High Court Signals Rejection of Settlement Snaggle

WASHINGTON (CN) – Probing a class action settlement that would pay only pennies to 129 million affected consumers, the Supreme Court appeared hesitant Wednesday to rewrite the rules on so-called cy pres awards.

“I understand your fear, but as I look at the full cy pres awards, they’re rare,” Justice Sonia Sotomayor said. “The list that I’ve looked at is, what, five in how many years? It’s not as if it’s occurring routinely, number one. Number two, you do point to some potentially abusive situations, but in all those situations, it’s the cases where the circuit court rejected a cy pres award. It seems like the system is working, not not working.”

The idea of cy pres settlements is to make it easier to disburse money in cases that settle for a relatively small amount but have a large class. Instead of sending out tiny sums to millions of people, cy pres settlements give money to groups that will theoretically provide at least an indirect benefit to the class. A portion of the money also goes to class counsel.

Such was the case in a 2013 settlement agreement between Google and a class of people who objected to information the tech giant provides to websites after a user clicks a link on a page of search results. Google agreed to pay $8.5 million, with $2.125 million going to the attorneys and the remainder to organizations devoted to internet privacy education.

Some of the class members objected, saying the agreement primarily benefitted groups that either had a relationship with the attorneys or that would have received financial support from Google anyway.

Arguing before the Supreme Court on Wednesday, Theodore Frank, an attorney with the Competitive Enterprise Institute who is challenging the award, told the justices it would not have been difficult to distribute the money among people who made claims. He said approval of the cy pres settlement deprived people of the chance to file a claim for their share of the settlement.

“How can it be fair and reasonable for a court to endorse such an abuse?” Frank asked.

Frank said cy pres settlements create “perverse incentives” for attorneys handling class actions to funnel settlement funds to their preferred causes instead of to members of the class they represent.

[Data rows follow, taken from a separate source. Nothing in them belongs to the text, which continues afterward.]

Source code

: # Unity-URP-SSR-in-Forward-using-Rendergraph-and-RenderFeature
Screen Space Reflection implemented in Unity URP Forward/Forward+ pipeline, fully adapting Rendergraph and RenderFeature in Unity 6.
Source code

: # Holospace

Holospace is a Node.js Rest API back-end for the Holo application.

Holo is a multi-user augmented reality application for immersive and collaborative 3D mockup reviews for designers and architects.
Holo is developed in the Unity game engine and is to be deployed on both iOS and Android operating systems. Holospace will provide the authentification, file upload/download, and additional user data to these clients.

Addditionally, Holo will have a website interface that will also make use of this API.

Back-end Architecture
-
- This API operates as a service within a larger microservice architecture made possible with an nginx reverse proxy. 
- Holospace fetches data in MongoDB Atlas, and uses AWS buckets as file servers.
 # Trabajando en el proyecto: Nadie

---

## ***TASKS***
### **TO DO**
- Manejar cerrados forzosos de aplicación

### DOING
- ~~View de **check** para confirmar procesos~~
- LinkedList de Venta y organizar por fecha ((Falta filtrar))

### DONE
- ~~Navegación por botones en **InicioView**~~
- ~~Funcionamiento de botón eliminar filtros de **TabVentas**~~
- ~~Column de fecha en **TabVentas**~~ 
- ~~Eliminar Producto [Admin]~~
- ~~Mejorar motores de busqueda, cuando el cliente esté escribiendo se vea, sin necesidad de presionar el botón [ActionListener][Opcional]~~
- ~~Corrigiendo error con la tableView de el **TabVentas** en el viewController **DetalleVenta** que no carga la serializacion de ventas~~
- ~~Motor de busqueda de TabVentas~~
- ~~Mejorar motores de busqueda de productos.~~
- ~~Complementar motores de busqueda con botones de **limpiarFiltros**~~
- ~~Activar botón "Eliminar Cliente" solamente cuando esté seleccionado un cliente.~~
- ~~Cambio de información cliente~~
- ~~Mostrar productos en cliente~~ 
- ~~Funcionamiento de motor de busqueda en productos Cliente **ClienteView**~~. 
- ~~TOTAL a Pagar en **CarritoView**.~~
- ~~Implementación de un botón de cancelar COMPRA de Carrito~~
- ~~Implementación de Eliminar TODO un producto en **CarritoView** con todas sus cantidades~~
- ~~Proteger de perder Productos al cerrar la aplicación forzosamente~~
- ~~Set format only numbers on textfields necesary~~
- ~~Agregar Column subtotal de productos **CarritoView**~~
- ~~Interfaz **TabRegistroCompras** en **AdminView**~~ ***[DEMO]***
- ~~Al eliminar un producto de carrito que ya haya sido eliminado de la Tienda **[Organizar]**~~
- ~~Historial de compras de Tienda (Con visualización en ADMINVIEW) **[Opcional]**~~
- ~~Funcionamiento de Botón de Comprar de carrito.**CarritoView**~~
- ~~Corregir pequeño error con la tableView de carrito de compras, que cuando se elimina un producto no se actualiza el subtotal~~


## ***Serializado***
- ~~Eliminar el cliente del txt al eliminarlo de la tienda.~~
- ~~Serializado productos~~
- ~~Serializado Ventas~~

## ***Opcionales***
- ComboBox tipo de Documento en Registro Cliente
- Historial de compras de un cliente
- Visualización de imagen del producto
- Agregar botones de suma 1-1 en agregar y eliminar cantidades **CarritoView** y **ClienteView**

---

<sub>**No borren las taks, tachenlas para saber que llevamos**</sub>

But the justices seemed skeptical, especially given the small number of class actions that end with a full cy pres settlement and the minuscule award each class member would stand to gain from a traditional settlement.

“Why is it an abuse?” Justice Ruth Bader Ginsburg asked. “Because, practically, the class members would get nothing, nothing at all, and, here, at least they get an indirect benefit.”

Meanwhile, attorneys for Google and the class defended the settlement by saying there is no procedural rule that prohibits cy pres settlements and that any such prohibition should go through the federal rulemaking procedures or through Congress.

“This case undoubtedly implicates interesting policy and empirical questions, but those are the types of questions that the Administrative Office, the Judicial Conference, the Advisory Committee, Congress can investigate and answer,” said Jeffrey Lamken, an attorney with the Washington, D.C., firm MoloLamken.

Andrew Pincus, who argued for Google, told the justices class members still benefit from cy pres settlements, even if they don’t get money directly, because the settlements must go to groups that support their cause.

Along with Justices Samuel Alito and Brett Kavanaugh, Chief Justice John Roberts appeared to be the most troubled with the settlement arrangement, questioning how an award to a third-party is a good enough benefit to class members.

“But do you think this problem is going to be meaningfully redressed by giving money to AARP?” Roberts asked, referencing one of the groups selected for an award from the Google settlement.

The justices also spent a significant amount of Wednesday’s arguments probing the question of whether the people who brought the Google suit even had standing to do so.

In an amicus brief supporting neither party, the federal government suggested the named plaintiffs had not shown Google’s disclosures injured them sufficiently to give them standing in the case. Principal Deputy Solicitor General Jeffrey Wall told the justices Wednesday the court should at least consider remanding the case so a lower court could develop a record and definitively answer the standing question.

Some of the justices appeared to share these concerns about standing, especially Justices Stephen Breyer and Neil Gorsuch, who struggled with what actual harm Google’s delivery of search terms caused.

Breyer read off a list of terms one of the named plaintiffs searched, including the plaintiff’s name and home address, and questioned why it would be a problem if that information were tied back to him through the information Google discloses.

“Now if those are all the things that he looked up, what concrete injury was there because somebody might discover through Google that he made those searches?” Breyer asked. “I don’t quite see how this is some kind of secret or private information and I don’t see alleged anywhere how those things were hurt.”